Work to be completed
If a line appears in the data below, it must appear in your answer exactly as given.
*** Provided material ***
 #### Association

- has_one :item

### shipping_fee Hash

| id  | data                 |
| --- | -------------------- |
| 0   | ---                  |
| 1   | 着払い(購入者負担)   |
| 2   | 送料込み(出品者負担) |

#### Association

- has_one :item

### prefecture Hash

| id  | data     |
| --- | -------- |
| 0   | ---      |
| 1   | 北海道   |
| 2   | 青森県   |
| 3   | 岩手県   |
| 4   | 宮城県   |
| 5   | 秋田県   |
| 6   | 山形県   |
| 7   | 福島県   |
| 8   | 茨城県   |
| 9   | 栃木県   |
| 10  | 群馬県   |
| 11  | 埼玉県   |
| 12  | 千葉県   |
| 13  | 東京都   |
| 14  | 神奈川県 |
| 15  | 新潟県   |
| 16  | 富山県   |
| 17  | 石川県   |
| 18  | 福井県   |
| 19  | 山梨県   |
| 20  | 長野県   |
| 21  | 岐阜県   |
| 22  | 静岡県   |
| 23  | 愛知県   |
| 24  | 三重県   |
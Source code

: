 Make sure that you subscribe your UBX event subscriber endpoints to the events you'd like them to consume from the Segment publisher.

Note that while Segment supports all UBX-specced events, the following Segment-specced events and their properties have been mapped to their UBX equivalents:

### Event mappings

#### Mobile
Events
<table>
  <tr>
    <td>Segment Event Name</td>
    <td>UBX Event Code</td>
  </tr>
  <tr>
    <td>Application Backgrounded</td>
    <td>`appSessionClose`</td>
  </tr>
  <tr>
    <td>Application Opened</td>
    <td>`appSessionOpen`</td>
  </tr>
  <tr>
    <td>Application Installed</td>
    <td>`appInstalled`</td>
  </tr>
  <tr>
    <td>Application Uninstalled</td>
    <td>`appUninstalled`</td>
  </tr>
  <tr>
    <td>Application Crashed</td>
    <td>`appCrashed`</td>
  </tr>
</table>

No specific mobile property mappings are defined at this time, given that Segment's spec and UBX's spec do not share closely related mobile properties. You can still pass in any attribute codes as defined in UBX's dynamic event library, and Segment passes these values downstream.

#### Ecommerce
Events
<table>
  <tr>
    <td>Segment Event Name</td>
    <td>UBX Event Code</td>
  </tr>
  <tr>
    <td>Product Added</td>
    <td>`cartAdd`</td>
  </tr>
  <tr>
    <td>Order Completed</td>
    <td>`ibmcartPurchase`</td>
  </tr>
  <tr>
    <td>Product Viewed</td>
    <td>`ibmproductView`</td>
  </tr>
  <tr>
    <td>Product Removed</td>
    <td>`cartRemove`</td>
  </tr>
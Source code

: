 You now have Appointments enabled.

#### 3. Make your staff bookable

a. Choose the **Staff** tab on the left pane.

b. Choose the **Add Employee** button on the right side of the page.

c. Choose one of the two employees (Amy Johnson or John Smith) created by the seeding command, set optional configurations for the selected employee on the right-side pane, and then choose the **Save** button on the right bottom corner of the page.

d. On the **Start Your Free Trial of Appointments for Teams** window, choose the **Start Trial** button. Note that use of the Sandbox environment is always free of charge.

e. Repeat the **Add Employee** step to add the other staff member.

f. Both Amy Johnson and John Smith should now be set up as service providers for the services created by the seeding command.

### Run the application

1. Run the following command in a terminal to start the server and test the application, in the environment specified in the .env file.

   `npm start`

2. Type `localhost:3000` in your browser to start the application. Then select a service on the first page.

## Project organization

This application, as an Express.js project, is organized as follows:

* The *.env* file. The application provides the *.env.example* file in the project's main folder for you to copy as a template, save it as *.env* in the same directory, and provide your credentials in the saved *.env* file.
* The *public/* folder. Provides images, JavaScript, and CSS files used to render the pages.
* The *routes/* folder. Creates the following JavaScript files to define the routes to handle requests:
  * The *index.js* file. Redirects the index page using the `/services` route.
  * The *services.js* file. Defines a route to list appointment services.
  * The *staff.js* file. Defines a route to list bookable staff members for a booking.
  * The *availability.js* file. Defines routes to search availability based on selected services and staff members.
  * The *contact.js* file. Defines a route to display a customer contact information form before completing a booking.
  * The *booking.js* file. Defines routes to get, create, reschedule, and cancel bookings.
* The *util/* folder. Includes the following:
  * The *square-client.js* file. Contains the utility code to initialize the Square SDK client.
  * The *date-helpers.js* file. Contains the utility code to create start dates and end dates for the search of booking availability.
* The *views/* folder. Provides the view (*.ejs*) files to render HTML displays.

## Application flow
*** End of Provided material ***
Response to this task
 #### Association

- has_one :item

### shipping_fee Hash

| id  | data                 |
| --- | -------------------- |
| 0   | ---                  |
| 1   | 着払い(購入者負担)   |
| 2   | 送料込み(出品者負担) |

#### Association

- has_one :item

### prefecture Hash

| id  | data     |
| --- | -------- |
| 0   | ---      |
| 1   | 北海道   |
| 2   | 青森県   |
| 3   | 岩手県   |
| 4   | 宮城県   |
| 5   | 秋田県   |
| 6   | 山形県   |
| 7   | 福島県   |
| 8   | 茨城県   |
| 9   | 栃木県   |
| 10  | 群馬県   |
| 11  | 埼玉県   |
| 12  | 千葉県   |
| 13  | 東京都   |
| 14  | 神奈川県 |
| 15  | 新潟県   |
| 16  | 富山県   |
| 17  | 石川県   |
| 18  | 福井県   |
| 19  | 山梨県   |
| 20  | 長野県   |
| 21  | 岐阜県   |
| 22  | 静岡県   |
| 23  | 愛知県   |
| 24  | 三重県   |
Source code

: Make sure that you subscribe your UBX event subscriber endpoints to the events you'd like them to consume from the Segment publisher.

Note that while Segment supports all UBX-specced events, the following Segment-specced events and their properties have been mapped to their UBX equivalents:

### Event mappings

#### Mobile
Events
<table>
  <tr>
    <td>Segment Event Name</td>
    <td>UBX Event Code</td>
  </tr>
  <tr>
    <td>Application Backgrounded</td>
    <td>`appSessionClose`</td>
  </tr>
  <tr>
    <td>Application Opened</td>
    <td>`appSessionOpen`</td>
  </tr>
  <tr>
    <td>Application Installed</td>
    <td>`appInstalled`</td>
  </tr>
  <tr>
    <td>Application Uninstalled</td>
    <td>`appUninstalled`</td>
  </tr>
  <tr>
    <td>Application Crashed</td>
    <td>`appCrashed`</td>
  </tr>
</table>

No specific mobile property mappings are defined at this time, given that Segment's spec and UBX's spec do not share closely related mobile properties. You can still pass in any attribute codes as defined in UBX's dynamic event library, and Segment passes these values downstream.

#### Ecommerce
Events
<table>
  <tr>
    <td>Segment Event Name</td>
    <td>UBX Event Code</td>
  </tr>
  <tr>
    <td>Product Added</td>
    <td>`cartAdd`</td>
  </tr>
  <tr>
    <td>Order Completed</td>
    <td>`ibmcartPurchase`</td>
  </tr>
  <tr>
    <td>Product Viewed</td>
    <td>`ibmproductView`</td>
  </tr>
  <tr>
    <td>Product Removed</td>
    <td>`cartRemove`</td>
  </tr>
Source code

: You now have Appointments enabled.

#### 3. Make your staff bookable

a. Choose the **Staff** tab on the left pane.

b. Choose the **Add Employee** button on the right side of the page.

c. Choose one of the two employees (Amy Johnson or John Smith) created by the seeding command, set optional configurations for the selected employee on the right-side pane, and then choose the **Save** button on the right bottom corner of the page.

d. On the **Start Your Free Trial of Appointments for Teams** window, choose the **Start Trial** button. Note that use of the Sandbox environment is always free of charge.

e. Repeat the **Add Employee** step to add the other staff member.

f. Both Amy Johnson and John Smith should now be set up as service providers for the services created by the seeding command.

### Run the application

1. Run the following command in a terminal to start the server and test the application, in the environment specified in the .env file.

   `npm start`

2. Type `localhost:3000` in your browser to start the application. Then select a service on the first page.

## Project organization

This application, as an Express.js project, is organized as follows:

* The *.env* file. The application provides the *.env.example* file in the project's main folder for you to copy as a template, save it as *.env* in the same directory, and provide your credentials in the saved *.env* file.
* The *public/* folder. Provides images, JavaScript, and CSS files used to render the pages.
* The *routes/* folder. Creates the following JavaScript files to define the routes to handle requests:
  * The *index.js* file. Redirects the index page using the `/services` route.
  * The *services.js* file. Defines a route to list appointment services.
  * The *staff.js* file. Defines a route to list bookable staff members for a booking.
  * The *availability.js* file. Defines routes to search availability based on selected services and staff members.
  * The *contact.js* file. Defines a route to display a customer contact information form before completing a booking.
  * The *booking.js* file. Defines routes to get, create, reschedule, and cancel bookings.
* The *util/* folder. Includes the following:
  * The *square-client.js* file. Contains the utility code to initialize the Square SDK client.
  * The *date-helpers.js* file. Contains the utility code to create start dates and end dates for the search of booking availability.
* The *views/* folder. Provides the view (*.ejs*) files to render HTML displays.

## Application flow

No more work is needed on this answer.